It looks as though the Securities and Exchange Commission isn't happy enough just allowing CEOs like Elon Musk to retain their C-suite position after committing egregious frauds like faking the largest buyout in history. The commission, under Jay Clayton, continues to make life easier for corporations while making protecting investors a second priority.
Since Jay Clayton took over as head of the SEC, 17 changes have been made and 9 more have been proposed, that are part of a broad push to help "reverse a 20-year decline in U.S. public company listings", according to Reuters. The changes include modernizing disclosures and cutting regulatory costs for companies - and just making life easier for public companies in general.
This, of course, is not without its down side: these new rules will weaken investor safeguards or diminish their rights.
Anna Pinedo, a partner at law firm Mayer Brown said: “Under Clayton’s leadership, the Securities and Exchange Commission has been quietly chipping away at an array of rules, many quite technical in nature.

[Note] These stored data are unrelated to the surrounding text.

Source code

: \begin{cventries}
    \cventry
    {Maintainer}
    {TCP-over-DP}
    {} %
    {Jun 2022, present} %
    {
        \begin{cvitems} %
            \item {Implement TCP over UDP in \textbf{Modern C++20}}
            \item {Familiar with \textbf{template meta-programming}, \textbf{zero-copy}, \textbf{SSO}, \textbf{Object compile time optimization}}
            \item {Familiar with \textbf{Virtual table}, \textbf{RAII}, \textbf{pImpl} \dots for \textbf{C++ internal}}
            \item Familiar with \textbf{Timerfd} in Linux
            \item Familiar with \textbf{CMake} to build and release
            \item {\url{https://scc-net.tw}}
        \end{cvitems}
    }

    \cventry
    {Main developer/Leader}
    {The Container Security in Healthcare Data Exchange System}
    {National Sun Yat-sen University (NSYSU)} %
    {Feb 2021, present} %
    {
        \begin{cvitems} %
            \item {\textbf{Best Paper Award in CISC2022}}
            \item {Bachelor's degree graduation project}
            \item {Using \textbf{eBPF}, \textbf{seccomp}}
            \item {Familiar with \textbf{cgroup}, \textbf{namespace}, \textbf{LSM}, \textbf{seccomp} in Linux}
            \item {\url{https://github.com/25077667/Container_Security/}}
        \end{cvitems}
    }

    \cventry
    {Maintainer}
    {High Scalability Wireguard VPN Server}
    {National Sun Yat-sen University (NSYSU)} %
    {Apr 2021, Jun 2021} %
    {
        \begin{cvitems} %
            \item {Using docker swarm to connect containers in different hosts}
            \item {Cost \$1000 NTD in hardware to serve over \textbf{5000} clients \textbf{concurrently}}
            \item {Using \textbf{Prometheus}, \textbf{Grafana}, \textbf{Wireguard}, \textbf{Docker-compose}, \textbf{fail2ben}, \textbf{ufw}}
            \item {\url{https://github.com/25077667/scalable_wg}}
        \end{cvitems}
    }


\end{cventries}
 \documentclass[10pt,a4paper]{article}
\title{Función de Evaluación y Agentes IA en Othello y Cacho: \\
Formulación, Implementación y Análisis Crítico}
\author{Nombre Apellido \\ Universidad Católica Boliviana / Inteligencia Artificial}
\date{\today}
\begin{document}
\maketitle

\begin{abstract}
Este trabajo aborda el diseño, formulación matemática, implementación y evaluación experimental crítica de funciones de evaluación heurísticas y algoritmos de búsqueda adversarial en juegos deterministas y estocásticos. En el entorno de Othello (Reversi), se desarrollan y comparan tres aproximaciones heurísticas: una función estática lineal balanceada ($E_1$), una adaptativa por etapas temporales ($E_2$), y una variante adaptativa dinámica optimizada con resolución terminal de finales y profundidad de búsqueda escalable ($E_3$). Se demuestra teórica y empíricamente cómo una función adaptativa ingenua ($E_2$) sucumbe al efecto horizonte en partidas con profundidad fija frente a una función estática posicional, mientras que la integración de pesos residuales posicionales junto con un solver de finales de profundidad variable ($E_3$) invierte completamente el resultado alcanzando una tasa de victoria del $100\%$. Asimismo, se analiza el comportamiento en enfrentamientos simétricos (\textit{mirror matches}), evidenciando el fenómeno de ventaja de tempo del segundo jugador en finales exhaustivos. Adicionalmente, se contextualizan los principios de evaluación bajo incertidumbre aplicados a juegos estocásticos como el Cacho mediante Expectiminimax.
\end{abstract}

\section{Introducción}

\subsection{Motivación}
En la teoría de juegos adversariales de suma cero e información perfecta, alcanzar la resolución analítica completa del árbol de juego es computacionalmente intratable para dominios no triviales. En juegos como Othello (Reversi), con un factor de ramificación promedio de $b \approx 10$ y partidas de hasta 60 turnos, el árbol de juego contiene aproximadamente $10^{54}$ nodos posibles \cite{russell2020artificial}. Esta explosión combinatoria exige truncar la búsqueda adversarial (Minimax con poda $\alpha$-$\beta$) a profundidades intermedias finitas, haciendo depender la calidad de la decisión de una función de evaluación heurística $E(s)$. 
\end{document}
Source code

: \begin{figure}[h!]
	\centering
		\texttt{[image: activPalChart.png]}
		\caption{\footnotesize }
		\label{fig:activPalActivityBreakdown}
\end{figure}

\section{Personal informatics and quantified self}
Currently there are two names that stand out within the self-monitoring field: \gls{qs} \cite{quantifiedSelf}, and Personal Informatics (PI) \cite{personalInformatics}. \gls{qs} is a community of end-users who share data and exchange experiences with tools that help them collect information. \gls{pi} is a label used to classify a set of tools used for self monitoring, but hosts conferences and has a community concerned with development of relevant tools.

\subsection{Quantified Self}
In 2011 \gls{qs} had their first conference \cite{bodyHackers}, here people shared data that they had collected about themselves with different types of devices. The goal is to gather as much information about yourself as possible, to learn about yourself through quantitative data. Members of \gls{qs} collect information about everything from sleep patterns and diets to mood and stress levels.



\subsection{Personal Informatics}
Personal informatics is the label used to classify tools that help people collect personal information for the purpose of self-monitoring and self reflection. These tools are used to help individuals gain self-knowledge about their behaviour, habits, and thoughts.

Although individually these haven’t gotten much attention, in aggregate the SEC’s rulemaking agenda under Clayton adds up to positive changes for public companies.”
SEC spokeswoman Natalie Strom responded: “The initiatives advanced under his leadership maintain or enhance investor protections, including by ensuring today’s investors receive the material information necessary to make investment decisions.”
Clayton was appointed by President Trump and presented with a mandate to entice more companies to go public. Clayton promised to boost jobs and pensions by making it more attractive for small companies to sell shares on public exchanges, while at the same time committing to protect mom and pop investors.
There has been a nearly 50% decline in the number of listed companies over the past two decades, which many companies attribute to increasing amounts of red tape.
Tom Quaadman, executive vice president of the Chamber’s Center for Capital Markets Competitiveness said: “Clayton recognizes that the decline of public companies is a threat to the long-term competitiveness of the American economy. Clayton has taken a holistic step-by-step approach to reverse this situation.”
But by cutting companies disclosure requirements, investors are privy to less information.
Robert Jackson, one of five SEC commissioners who has opposed several measures, said: “The deregulatory agenda now advancing at the SEC is too often driven by lobbyist intuition rather than hard facts about the markets we oversee.”
One of Clayton's proposals, for instance, will relax a requirement created by Congress in 2002 following the Enron scandal that forced companies with less than $100 million in revenue to have to have an independent auditor sign off on their financials. Another of his proposals would cap financial rewards for whistleblowers, reducing the incentive for company insiders to come forward with evidence of wrongdoing. This proposal may be "softened" by Clayton, as it has been fiercely attacked by corporate governance advocates.
Clayton has also proposed changes that would limit the ability of shareholders to submit proposals on items like executive compensation to company management.
And he has added oversight in some areas of the market. For instance, some measures that aim to simplify financial disclosures make it easier for investors to identify material information and gives investors more information on how company employees deal in their stock. He has also passed a package of measures this year that require stockbrokers to disclose potential conflicts of interest and the commissions that they earn.
Cryptocurrency ventures have also slowed dramatically, as Clayton has said they should be regulated like stock offerings.
Companies have been primarily choosing to stay private due to the costs associated with going public. Investment bankers, lawyers and auditors can all rack up bills in the millions and ongoing compliance ensures that these costs continue as a company stays public.
At the same time, deregulation in the private market since 1996 has made it easier for firms to raise money from private investors, leaving most Americans out of the equation. Over the last 5 years, at least $150 billion has been raised in private equity and debt placements, compared to $90 billion in the 5 years prior.
And even though the total number of public companies is lower than 20 years ago, their total value has doubled, partly due to mergers and acquisitions. The IPO market has improved this year, as well. By the end of October, 37 small cap listings had generated between $300 million and $1 billion each from IPOs, on track to beat 2018's tally of 39 listings. Many bankers have attributed this to a rising stock market.
Jim Cooney, head of equity capital markets for the Americas at Bank of America, said: “Although these new tools have been put in place and positively received, the continued strength of the broader market has been the primary factor driving IPO volumes.”
Clayton, who was seen as timid about making harsh changes upon his appointment, has been more inclined to push through measures despite Democratic dissent lately. Two of the five current commissioners are Democrats, while the rest were picked by Clayton.
Commissioner Jackson, a Democrat in the minority at the SEC, concluded by saying that Clayton's changes during his tenure have come with "real costs for real people".